Your instructions –
Which lines of the entries contain the word "lottery"? Please list them.

# # #

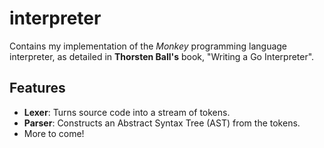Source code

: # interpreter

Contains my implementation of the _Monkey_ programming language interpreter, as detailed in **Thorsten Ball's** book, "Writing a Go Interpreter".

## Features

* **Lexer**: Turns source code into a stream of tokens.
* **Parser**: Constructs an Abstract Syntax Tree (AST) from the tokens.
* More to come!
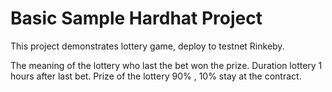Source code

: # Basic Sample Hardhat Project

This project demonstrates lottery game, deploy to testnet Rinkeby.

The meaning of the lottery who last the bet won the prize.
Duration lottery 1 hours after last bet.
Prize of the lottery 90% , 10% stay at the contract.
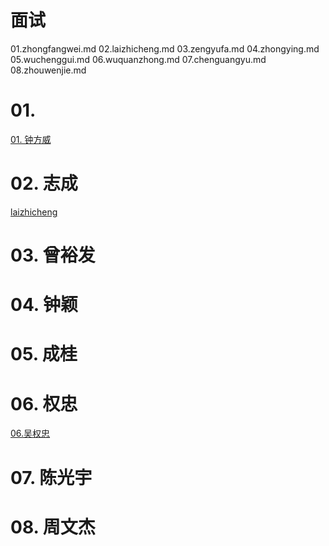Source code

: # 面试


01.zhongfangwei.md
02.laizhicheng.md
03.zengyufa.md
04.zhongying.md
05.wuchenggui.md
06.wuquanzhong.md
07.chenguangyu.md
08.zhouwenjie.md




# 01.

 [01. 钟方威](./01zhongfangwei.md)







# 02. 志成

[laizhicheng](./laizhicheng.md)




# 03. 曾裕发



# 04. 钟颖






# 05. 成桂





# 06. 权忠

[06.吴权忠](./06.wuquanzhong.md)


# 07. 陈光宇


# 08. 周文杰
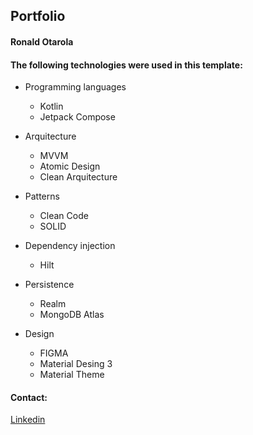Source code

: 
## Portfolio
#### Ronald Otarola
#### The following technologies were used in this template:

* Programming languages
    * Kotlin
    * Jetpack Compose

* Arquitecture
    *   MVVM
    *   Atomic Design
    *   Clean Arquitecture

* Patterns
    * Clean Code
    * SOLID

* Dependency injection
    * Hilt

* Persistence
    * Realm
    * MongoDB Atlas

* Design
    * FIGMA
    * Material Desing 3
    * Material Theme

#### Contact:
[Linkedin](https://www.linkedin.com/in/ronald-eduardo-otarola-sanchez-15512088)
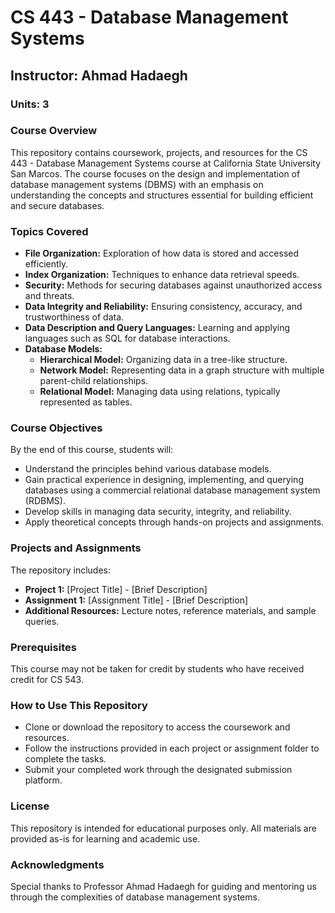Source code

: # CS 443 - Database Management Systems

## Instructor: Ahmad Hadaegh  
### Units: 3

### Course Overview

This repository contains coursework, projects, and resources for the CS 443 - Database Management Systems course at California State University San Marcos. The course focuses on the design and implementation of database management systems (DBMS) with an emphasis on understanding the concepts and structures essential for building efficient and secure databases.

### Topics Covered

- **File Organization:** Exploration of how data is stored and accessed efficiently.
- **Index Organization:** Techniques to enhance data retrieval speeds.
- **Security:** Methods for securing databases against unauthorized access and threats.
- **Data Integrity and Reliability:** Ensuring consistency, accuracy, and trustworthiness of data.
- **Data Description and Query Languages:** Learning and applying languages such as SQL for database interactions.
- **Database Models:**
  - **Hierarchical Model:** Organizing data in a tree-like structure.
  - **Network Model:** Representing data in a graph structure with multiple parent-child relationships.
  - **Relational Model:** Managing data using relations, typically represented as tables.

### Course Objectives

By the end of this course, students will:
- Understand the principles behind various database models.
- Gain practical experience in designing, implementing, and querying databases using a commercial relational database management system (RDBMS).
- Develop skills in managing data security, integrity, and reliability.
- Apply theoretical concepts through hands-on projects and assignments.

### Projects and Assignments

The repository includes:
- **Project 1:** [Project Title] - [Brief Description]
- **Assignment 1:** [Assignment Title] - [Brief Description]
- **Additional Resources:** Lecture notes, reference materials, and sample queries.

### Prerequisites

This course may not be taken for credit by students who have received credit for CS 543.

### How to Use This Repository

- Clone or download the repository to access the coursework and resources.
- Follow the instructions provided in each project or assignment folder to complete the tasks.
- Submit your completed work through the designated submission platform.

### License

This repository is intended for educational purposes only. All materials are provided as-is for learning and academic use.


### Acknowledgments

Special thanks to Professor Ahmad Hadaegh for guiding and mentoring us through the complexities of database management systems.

# # #

Response –
This project demonstrates lottery game, deploy to testnet Rinkeby.
The meaning of the lottery who last the bet won the prize.
Duration lottery 1 hours after last bet.
Prize of the lottery 90% , 10% stay at the contract.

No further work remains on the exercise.